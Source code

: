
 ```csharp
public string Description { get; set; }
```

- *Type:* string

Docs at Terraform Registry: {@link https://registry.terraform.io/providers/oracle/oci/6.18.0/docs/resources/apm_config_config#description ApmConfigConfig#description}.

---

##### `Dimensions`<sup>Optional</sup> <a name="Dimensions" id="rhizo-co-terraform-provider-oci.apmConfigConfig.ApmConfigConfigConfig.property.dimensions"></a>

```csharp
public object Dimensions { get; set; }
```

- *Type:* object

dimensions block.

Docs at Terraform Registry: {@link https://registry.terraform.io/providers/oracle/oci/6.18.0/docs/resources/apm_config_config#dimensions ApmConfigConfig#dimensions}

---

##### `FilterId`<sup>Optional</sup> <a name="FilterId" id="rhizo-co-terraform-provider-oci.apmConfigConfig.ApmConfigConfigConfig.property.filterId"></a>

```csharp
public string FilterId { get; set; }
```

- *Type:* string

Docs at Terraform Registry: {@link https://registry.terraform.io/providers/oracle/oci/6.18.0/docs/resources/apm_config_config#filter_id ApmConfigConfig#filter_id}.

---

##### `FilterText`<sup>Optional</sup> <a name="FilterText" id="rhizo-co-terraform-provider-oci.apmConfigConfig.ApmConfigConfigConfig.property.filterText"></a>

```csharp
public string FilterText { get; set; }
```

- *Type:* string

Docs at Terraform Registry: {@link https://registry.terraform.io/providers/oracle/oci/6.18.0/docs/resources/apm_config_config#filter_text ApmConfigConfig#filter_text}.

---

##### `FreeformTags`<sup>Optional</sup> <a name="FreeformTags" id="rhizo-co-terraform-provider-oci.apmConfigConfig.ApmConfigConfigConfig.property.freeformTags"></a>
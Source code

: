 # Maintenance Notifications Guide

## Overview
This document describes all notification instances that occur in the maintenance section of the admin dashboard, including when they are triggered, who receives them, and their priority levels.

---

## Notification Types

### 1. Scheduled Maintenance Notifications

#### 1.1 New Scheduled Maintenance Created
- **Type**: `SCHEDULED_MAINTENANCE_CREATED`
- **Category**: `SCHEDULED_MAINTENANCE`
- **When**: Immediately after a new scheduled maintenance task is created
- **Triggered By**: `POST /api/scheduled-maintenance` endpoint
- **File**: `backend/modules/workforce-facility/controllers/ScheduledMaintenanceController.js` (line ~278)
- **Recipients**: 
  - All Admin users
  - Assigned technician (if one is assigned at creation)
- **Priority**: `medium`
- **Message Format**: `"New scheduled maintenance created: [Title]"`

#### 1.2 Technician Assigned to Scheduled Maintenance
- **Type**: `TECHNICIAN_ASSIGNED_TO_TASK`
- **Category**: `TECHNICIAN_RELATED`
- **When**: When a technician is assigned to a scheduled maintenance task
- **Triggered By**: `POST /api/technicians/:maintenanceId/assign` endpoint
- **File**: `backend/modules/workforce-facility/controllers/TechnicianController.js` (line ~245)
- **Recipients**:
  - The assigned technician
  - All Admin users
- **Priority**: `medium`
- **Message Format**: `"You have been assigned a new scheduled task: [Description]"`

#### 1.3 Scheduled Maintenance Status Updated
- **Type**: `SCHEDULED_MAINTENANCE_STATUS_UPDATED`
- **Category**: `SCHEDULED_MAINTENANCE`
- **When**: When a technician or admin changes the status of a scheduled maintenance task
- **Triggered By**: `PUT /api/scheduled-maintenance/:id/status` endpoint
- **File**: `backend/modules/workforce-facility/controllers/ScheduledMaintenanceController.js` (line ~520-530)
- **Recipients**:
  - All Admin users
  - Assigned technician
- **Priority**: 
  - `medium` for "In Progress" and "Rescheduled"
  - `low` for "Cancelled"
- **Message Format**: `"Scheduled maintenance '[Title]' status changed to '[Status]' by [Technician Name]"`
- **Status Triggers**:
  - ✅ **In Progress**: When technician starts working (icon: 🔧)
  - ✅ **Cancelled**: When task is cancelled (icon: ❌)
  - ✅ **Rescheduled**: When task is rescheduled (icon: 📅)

## Action item
The answer must be every line of the records above that holds the word "Progress".

## Solution for this exercise
  - `medium` for "In Progress" and "Rescheduled"
  - ✅ **In Progress**: When technician starts working (icon: 🔧)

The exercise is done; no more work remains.